## TASK OBJECTIVE:
Make an exact copy of all the records.

## TASK MATERIAL:
****
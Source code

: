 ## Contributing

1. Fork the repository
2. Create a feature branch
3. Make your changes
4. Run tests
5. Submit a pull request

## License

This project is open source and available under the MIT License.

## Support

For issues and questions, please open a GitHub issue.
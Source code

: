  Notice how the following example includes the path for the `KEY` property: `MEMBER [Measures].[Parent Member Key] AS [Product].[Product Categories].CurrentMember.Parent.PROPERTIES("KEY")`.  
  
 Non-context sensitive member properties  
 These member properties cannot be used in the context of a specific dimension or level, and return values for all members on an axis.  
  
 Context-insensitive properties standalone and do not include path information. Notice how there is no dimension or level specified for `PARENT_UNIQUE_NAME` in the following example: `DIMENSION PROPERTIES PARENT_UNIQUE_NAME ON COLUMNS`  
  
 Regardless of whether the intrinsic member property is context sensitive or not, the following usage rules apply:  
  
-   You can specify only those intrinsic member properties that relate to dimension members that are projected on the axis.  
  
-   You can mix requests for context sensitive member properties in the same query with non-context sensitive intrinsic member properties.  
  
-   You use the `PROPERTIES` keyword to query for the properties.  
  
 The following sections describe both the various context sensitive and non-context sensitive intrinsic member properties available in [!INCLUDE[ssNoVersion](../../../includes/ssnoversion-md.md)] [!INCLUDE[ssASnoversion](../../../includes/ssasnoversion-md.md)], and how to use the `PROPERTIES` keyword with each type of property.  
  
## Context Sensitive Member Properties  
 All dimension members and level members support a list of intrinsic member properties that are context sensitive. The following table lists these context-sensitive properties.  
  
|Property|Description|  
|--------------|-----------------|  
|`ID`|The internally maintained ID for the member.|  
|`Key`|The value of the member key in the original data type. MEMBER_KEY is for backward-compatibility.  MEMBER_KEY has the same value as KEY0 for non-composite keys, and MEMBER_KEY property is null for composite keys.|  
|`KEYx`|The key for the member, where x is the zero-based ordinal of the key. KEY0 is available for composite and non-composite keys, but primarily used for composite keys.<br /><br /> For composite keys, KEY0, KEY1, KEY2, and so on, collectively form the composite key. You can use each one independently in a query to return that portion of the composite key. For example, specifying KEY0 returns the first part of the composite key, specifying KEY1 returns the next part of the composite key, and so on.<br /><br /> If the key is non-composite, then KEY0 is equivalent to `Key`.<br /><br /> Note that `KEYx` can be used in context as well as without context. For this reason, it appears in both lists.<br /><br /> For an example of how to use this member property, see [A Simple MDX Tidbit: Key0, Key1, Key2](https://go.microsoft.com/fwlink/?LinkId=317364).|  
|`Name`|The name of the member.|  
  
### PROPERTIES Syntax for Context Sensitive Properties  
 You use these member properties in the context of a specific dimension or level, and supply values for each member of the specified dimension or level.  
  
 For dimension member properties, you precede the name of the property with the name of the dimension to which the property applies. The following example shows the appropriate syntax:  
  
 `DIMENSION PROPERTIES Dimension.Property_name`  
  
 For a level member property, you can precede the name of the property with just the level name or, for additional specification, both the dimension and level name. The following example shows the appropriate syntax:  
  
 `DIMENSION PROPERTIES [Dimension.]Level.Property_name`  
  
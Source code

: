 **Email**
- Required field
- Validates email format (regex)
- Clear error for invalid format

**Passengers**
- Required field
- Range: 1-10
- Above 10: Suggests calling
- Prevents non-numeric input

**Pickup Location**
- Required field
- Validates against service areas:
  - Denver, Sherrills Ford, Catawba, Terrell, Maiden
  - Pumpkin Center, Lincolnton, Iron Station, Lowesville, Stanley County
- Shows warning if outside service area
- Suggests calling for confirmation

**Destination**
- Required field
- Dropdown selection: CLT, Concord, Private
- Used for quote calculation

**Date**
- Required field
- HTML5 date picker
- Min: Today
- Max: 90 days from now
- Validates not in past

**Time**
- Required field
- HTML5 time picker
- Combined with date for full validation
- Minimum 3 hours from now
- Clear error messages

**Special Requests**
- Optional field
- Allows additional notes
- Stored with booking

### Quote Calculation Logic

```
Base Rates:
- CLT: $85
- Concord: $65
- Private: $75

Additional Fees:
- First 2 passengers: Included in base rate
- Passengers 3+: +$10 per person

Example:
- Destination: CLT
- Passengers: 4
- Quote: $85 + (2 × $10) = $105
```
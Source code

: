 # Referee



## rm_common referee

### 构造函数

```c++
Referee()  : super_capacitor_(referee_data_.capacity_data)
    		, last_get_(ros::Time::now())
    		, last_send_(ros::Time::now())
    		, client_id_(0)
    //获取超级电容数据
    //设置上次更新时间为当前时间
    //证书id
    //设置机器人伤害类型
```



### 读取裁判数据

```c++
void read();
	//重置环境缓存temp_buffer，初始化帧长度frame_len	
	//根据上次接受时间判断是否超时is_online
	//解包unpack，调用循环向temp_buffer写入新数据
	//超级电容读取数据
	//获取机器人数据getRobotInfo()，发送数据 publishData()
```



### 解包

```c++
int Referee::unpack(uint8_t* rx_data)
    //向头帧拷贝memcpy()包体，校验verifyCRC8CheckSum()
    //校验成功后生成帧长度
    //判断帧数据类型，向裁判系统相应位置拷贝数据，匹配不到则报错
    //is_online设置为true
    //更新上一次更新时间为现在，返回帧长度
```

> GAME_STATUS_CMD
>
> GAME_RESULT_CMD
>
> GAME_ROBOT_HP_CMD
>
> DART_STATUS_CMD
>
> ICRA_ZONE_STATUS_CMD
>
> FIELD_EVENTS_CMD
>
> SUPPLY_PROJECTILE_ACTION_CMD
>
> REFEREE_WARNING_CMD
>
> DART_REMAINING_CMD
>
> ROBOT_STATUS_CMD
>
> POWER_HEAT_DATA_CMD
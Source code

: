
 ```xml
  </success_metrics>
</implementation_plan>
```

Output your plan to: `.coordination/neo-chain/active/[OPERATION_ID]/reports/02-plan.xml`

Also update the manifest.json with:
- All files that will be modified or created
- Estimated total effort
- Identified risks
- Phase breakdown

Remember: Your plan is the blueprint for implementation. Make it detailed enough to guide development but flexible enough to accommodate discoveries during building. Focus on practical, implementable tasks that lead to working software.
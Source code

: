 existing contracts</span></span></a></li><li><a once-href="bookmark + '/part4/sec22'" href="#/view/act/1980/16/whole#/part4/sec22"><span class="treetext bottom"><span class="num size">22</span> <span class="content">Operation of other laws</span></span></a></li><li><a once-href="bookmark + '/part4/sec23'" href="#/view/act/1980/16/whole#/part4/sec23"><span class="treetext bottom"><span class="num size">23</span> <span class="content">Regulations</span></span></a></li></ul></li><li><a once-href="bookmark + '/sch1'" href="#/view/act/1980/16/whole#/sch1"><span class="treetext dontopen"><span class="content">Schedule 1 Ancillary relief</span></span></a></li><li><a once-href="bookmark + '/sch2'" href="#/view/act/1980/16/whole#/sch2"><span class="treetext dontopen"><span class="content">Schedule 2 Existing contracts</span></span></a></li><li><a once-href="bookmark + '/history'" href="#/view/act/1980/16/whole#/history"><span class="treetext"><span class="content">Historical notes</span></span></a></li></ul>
****
## EXERCISE OUTPUT:
Source code

: ## Contributing

1. Fork the repository
2. Create a feature branch
3. Make your changes
4. Run tests
5. Submit a pull request

## License

This project is open source and available under the MIT License.

## Support

For issues and questions, please open a GitHub issue.
Source code

:  Notice how the following example includes the path for the `KEY` property: `MEMBER [Measures].[Parent Member Key] AS [Product].[Product Categories].CurrentMember.Parent.PROPERTIES("KEY")`.  
  
 Non-context sensitive member properties  
 These member properties cannot be used in the context of a specific dimension or level, and return values for all members on an axis.  
  
 Context-insensitive properties standalone and do not include path information. Notice how there is no dimension or level specified for `PARENT_UNIQUE_NAME` in the following example: `DIMENSION PROPERTIES PARENT_UNIQUE_NAME ON COLUMNS`  
  
 Regardless of whether the intrinsic member property is context sensitive or not, the following usage rules apply:  
  
-   You can specify only those intrinsic member properties that relate to dimension members that are projected on the axis.  
  
-   You can mix requests for context sensitive member properties in the same query with non-context sensitive intrinsic member properties.  
  
-   You use the `PROPERTIES` keyword to query for the properties.  
  
 The following sections describe both the various context sensitive and non-context sensitive intrinsic member properties available in [!INCLUDE[ssNoVersion](../../../includes/ssnoversion-md.md)] [!INCLUDE[ssASnoversion](../../../includes/ssasnoversion-md.md)], and how to use the `PROPERTIES` keyword with each type of property.  
  
## Context Sensitive Member Properties  
 All dimension members and level members support a list of intrinsic member properties that are context sensitive. The following table lists these context-sensitive properties.  
  
|Property|Description|  
|--------------|-----------------|  
|`ID`|The internally maintained ID for the member.|  
|`Key`|The value of the member key in the original data type. MEMBER_KEY is for backward-compatibility.  MEMBER_KEY has the same value as KEY0 for non-composite keys, and MEMBER_KEY property is null for composite keys.|  
|`KEYx`|The key for the member, where x is the zero-based ordinal of the key. KEY0 is available for composite and non-composite keys, but primarily used for composite keys.<br /><br /> For composite keys, KEY0, KEY1, KEY2, and so on, collectively form the composite key. You can use each one independently in a query to return that portion of the composite key. For example, specifying KEY0 returns the first part of the composite key, specifying KEY1 returns the next part of the composite key, and so on.<br /><br /> If the key is non-composite, then KEY0 is equivalent to `Key`.<br /><br /> Note that `KEYx` can be used in context as well as without context. For this reason, it appears in both lists.<br /><br /> For an example of how to use this member property, see [A Simple MDX Tidbit: Key0, Key1, Key2](https://go.microsoft.com/fwlink/?LinkId=317364).|  
|`Name`|The name of the member.|  
  
### PROPERTIES Syntax for Context Sensitive Properties  
 You use these member properties in the context of a specific dimension or level, and supply values for each member of the specified dimension or level.  
  
 For dimension member properties, you precede the name of the property with the name of the dimension to which the property applies. The following example shows the appropriate syntax:  
  
 `DIMENSION PROPERTIES Dimension.Property_name`  
  
 For a level member property, you can precede the name of the property with just the level name or, for additional specification, both the dimension and level name. The following example shows the appropriate syntax:  
  
 `DIMENSION PROPERTIES [Dimension.]Level.Property_name`  
  
Source code

: **Email**
- Required field
- Validates email format (regex)
- Clear error for invalid format

**Passengers**
- Required field
- Range: 1-10
- Above 10: Suggests calling
- Prevents non-numeric input

**Pickup Location**
- Required field
- Validates against service areas:
  - Denver, Sherrills Ford, Catawba, Terrell, Maiden
  - Pumpkin Center, Lincolnton, Iron Station, Lowesville, Stanley County
- Shows warning if outside service area
- Suggests calling for confirmation

**Destination**
- Required field
- Dropdown selection: CLT, Concord, Private
- Used for quote calculation

**Date**
- Required field
- HTML5 date picker
- Min: Today
- Max: 90 days from now
- Validates not in past

**Time**
- Required field
- HTML5 time picker
- Combined with date for full validation
- Minimum 3 hours from now
- Clear error messages

**Special Requests**
- Optional field
- Allows additional notes
- Stored with booking

### Quote Calculation Logic

```
Base Rates:
- CLT: $85
- Concord: $65
- Private: $75

Additional Fees:
- First 2 passengers: Included in base rate
- Passengers 3+: +$10 per person

Example:
- Destination: CLT
- Passengers: 4
- Quote: $85 + (2 × $10) = $105
```
Source code

: # Referee



## rm_common referee

### 构造函数

```c++
Referee()  : super_capacitor_(referee_data_.capacity_data)
    		, last_get_(ros::Time::now())
    		, last_send_(ros::Time::now())
    		, client_id_(0)
    //获取超级电容数据
    //设置上次更新时间为当前时间
    //证书id
    //设置机器人伤害类型
```



### 读取裁判数据

```c++
void read();
	//重置环境缓存temp_buffer，初始化帧长度frame_len	
	//根据上次接受时间判断是否超时is_online
	//解包unpack，调用循环向temp_buffer写入新数据
	//超级电容读取数据
	//获取机器人数据getRobotInfo()，发送数据 publishData()
```



### 解包

```c++
int Referee::unpack(uint8_t* rx_data)
    //向头帧拷贝memcpy()包体，校验verifyCRC8CheckSum()
    //校验成功后生成帧长度
    //判断帧数据类型，向裁判系统相应位置拷贝数据，匹配不到则报错
    //is_online设置为true
    //更新上一次更新时间为现在，返回帧长度
```

> GAME_STATUS_CMD
>
> GAME_RESULT_CMD
>
> GAME_ROBOT_HP_CMD
>
> DART_STATUS_CMD
>
> ICRA_ZONE_STATUS_CMD
>
> FIELD_EVENTS_CMD
>
> SUPPLY_PROJECTILE_ACTION_CMD
>
> REFEREE_WARNING_CMD
>
> DART_REMAINING_CMD
>
> ROBOT_STATUS_CMD
>
> POWER_HEAT_DATA_CMD
Source code

:
 ```xml
  </success_metrics>
</implementation_plan>
```

Output your plan to: `.coordination/neo-chain/active/[OPERATION_ID]/reports/02-plan.xml`

Also update the manifest.json with:
- All files that will be modified or created
- Estimated total effort
- Identified risks
- Phase breakdown

Remember: Your plan is the blueprint for implementation. Make it detailed enough to guide development but flexible enough to accommodate discoveries during building. Focus on practical, implementable tasks that lead to working software.
Source code

: existing contracts</span></span></a></li><li><a once-href="bookmark + '/part4/sec22'" href="#/view/act/1980/16/whole#/part4/sec22"><span class="treetext bottom"><span class="num size">22</span> <span class="content">Operation of other laws</span></span></a></li><li><a once-href="bookmark + '/part4/sec23'" href="#/view/act/1980/16/whole#/part4/sec23"><span class="treetext bottom"><span class="num size">23</span> <span class="content">Regulations</span></span></a></li></ul></li><li><a once-href="bookmark + '/sch1'" href="#/view/act/1980/16/whole#/sch1"><span class="treetext dontopen"><span class="content">Schedule 1 Ancillary relief</span></span></a></li><li><a once-href="bookmark + '/sch2'" href="#/view/act/1980/16/whole#/sch2"><span class="treetext dontopen"><span class="content">Schedule 2 Existing contracts</span></span></a></li><li><a once-href="bookmark + '/history'" href="#/view/act/1980/16/whole#/history"><span class="treetext"><span class="content">Historical notes</span></span></a></li></ul>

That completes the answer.